1 Introduction

COVID-19 is a contagious disease caused by the novel corona virus (SARS-CoV-2) and was first detected in Wuhan in the Hubei province of China in December 2019. The findings of a Singh et al. (2021) examine that higher temperature may bring down the number of COVID-19 confirmed cases. It proposes that better access to sanitation facilities is a certain measure to contain the spread of the virus. The findings of Bashir, (2020) also confirmed a significant positive association between temperature and COVID-19 cases. In another study, Bilal (2021b) has found temperature, humidity, environmental quality index, PM2.5, and rainfall as significant factors related to the unprecedented pandemic (COVID-19) in the top 10 most affected states of the USA.

COVID-19 soon turned into a pandemic leading the world into a lockdown that is speculated to have an economic cost greater than the Great Depression of 1930s (IMF 2020). According to the IMF, several developed and undeveloped countries with weaker economic growth before the current pandemic will suffer worse under economic deceleration and decline (IMF 2020). The pandemic is yet to recede in intensity with more than 63 million cases and 1.47 million deaths as on November 30, 2020. The volume and spread of infection has increased exponentially since the first week of March in the United States, which now has the most number of both confirmed cases and deaths (Worldometer 2020). The effect of the COVID-19 pandemic on the US economy has been largely disruptive, adversely affecting financial markets, travel, shipping, employment, and other industries (CBO 2020). The US stock market index Dow Jones Industrial Average (DJI) fell by more than 3% with COVID-19 spreading rapidly across the world over the weekend.

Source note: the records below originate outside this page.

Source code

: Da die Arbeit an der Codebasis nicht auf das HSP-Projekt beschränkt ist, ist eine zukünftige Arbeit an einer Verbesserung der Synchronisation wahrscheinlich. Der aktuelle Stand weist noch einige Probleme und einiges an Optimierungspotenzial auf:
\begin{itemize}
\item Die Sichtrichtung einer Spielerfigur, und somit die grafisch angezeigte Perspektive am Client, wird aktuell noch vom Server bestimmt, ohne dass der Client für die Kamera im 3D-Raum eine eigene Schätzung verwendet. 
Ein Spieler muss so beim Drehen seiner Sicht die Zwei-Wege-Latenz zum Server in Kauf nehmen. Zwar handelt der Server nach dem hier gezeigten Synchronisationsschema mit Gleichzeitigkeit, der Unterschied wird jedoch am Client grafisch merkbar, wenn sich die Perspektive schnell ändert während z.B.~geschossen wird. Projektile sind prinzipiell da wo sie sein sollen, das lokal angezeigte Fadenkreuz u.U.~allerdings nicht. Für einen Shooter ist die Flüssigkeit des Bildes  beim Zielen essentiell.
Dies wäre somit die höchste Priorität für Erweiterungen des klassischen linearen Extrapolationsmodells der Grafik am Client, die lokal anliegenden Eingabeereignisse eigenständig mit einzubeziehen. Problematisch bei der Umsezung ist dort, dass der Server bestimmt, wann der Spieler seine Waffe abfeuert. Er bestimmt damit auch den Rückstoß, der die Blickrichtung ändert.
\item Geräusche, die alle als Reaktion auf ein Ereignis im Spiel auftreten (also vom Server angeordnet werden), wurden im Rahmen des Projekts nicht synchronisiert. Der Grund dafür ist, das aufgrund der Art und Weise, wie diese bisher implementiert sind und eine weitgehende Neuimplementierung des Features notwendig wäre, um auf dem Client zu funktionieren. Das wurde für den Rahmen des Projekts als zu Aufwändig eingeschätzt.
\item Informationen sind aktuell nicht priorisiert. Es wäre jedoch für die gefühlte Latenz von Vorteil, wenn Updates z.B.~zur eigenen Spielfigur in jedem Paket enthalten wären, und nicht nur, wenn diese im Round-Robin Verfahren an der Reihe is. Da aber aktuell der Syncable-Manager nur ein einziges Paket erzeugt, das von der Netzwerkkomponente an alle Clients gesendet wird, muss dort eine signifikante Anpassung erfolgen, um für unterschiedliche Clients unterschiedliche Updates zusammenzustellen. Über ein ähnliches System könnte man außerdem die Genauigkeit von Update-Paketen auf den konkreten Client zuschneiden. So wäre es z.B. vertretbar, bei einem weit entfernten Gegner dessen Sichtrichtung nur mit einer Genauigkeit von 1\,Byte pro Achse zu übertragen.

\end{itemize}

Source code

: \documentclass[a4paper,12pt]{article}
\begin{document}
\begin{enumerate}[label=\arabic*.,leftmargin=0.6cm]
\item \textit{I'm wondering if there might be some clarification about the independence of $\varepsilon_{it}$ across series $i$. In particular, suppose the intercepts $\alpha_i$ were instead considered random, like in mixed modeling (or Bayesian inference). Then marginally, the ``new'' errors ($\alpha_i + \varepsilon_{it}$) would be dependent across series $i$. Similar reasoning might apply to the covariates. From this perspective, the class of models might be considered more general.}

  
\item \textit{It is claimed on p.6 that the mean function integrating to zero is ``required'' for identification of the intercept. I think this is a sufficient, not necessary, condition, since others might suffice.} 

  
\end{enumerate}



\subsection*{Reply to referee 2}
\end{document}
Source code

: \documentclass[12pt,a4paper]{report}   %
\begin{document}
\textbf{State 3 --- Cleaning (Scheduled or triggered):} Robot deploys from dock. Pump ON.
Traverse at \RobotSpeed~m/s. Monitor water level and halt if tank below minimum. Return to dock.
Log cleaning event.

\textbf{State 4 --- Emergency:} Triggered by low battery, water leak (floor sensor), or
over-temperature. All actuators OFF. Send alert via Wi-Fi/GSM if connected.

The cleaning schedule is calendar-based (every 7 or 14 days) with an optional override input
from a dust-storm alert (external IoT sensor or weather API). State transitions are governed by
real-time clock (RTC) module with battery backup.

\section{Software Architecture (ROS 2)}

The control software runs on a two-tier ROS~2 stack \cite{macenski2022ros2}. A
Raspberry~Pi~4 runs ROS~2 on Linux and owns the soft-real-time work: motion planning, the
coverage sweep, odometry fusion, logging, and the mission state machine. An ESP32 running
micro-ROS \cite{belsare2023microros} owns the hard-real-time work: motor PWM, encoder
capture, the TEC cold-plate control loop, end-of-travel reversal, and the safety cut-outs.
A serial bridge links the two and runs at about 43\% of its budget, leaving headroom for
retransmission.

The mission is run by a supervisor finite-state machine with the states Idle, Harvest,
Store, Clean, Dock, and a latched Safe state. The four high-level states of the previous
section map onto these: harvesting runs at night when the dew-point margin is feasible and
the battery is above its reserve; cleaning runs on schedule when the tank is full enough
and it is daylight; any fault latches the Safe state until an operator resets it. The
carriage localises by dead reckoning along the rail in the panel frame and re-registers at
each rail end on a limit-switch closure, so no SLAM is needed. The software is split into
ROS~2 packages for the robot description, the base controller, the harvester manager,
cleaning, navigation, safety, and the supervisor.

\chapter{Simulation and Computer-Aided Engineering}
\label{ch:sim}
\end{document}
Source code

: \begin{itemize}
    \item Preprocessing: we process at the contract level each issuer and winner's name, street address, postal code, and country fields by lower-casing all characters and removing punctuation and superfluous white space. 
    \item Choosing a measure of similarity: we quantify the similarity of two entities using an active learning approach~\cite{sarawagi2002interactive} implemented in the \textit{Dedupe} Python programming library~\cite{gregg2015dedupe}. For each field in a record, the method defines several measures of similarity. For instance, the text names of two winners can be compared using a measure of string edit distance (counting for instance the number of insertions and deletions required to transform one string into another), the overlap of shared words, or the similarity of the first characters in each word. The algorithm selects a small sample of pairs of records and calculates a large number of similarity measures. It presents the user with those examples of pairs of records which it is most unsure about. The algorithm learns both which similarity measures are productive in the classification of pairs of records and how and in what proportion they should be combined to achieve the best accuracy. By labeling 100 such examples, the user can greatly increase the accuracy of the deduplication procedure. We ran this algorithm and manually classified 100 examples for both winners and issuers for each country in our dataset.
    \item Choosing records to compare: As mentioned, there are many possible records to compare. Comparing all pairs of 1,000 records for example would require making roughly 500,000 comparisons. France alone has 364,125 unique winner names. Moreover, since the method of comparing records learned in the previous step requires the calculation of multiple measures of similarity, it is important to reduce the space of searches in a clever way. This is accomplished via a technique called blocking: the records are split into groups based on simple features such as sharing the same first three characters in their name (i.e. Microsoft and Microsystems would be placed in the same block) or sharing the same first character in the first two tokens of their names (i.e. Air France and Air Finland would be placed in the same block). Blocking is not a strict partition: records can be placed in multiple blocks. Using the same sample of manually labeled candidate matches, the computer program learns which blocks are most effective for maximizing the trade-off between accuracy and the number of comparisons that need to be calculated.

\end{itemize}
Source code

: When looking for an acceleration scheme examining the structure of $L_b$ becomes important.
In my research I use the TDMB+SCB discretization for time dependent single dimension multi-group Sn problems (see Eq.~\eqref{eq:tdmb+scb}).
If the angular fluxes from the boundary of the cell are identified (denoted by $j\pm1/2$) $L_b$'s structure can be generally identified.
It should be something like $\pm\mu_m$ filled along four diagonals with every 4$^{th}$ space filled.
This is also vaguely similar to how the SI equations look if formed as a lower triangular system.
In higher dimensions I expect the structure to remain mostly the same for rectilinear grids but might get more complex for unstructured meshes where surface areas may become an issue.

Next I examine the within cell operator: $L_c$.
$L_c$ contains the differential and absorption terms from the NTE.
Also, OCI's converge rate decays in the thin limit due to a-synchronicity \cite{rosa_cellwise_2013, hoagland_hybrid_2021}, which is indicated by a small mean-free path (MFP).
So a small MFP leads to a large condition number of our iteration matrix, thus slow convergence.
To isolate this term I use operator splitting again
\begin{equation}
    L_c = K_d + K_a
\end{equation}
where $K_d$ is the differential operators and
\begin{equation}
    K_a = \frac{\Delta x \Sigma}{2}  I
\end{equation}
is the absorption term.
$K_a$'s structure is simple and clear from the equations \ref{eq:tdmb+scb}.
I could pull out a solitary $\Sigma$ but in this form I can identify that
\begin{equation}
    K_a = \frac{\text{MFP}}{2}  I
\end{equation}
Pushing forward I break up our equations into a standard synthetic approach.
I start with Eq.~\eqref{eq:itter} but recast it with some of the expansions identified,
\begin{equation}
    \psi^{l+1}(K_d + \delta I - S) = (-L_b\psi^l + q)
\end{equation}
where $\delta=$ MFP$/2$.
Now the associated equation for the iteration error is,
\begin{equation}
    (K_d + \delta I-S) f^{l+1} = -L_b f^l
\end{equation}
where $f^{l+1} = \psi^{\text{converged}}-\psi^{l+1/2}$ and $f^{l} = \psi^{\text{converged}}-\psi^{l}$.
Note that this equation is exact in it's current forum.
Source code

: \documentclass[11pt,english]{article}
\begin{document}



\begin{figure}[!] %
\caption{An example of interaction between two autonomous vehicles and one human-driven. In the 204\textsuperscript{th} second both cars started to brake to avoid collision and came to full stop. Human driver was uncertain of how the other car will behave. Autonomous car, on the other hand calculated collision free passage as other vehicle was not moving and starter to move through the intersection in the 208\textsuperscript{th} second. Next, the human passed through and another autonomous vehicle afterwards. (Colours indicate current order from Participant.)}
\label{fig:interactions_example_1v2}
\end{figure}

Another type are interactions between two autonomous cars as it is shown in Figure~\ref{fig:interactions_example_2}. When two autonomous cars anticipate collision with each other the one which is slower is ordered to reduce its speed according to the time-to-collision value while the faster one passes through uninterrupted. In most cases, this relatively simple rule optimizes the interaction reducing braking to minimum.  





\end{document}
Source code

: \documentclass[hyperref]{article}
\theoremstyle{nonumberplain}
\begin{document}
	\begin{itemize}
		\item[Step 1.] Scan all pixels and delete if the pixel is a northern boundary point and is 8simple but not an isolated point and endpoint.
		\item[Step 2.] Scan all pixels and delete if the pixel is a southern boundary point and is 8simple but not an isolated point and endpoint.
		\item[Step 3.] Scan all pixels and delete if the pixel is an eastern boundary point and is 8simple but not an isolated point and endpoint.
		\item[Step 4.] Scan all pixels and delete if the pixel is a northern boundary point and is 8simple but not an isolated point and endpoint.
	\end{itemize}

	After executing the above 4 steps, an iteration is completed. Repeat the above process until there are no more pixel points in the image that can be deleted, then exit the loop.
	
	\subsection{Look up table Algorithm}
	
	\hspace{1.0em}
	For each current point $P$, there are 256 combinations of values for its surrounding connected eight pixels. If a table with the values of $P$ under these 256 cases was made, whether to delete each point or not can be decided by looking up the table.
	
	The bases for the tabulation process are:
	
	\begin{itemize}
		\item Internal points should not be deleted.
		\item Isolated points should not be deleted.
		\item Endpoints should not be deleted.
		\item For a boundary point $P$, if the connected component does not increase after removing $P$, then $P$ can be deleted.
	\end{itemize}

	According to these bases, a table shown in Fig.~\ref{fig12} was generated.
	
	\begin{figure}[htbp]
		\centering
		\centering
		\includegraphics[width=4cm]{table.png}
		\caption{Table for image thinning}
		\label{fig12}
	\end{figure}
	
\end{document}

While the sharpest declines in the US stock market indices including DJI, NASDAQ-100 and S&P 500 since 2008 was reported on February 27. On February 28, stock markets across the world reported their largest single week decline since 2008 with stock markets closing down worldwide and the market fell to a new record low on March 6th (YahooFinance, 2020b), (Wikipedia 2020).

Forecasting the Dow Jones Industrial Average (DJI) with the number of confirmed cases of COVID-19 in the USA is important to understand the extent of the lockdown and the pandemic. Such studies have been previously carried out. The current work attempts to compare different forecasting methods to find out the most effective method for predicting the behavior of the DJI index in relation to the COVID-19 crisis. This is especially important given the huge economic costs of the current pandemic and its widespread impact on the investment and spending behavior and returns of people across the world.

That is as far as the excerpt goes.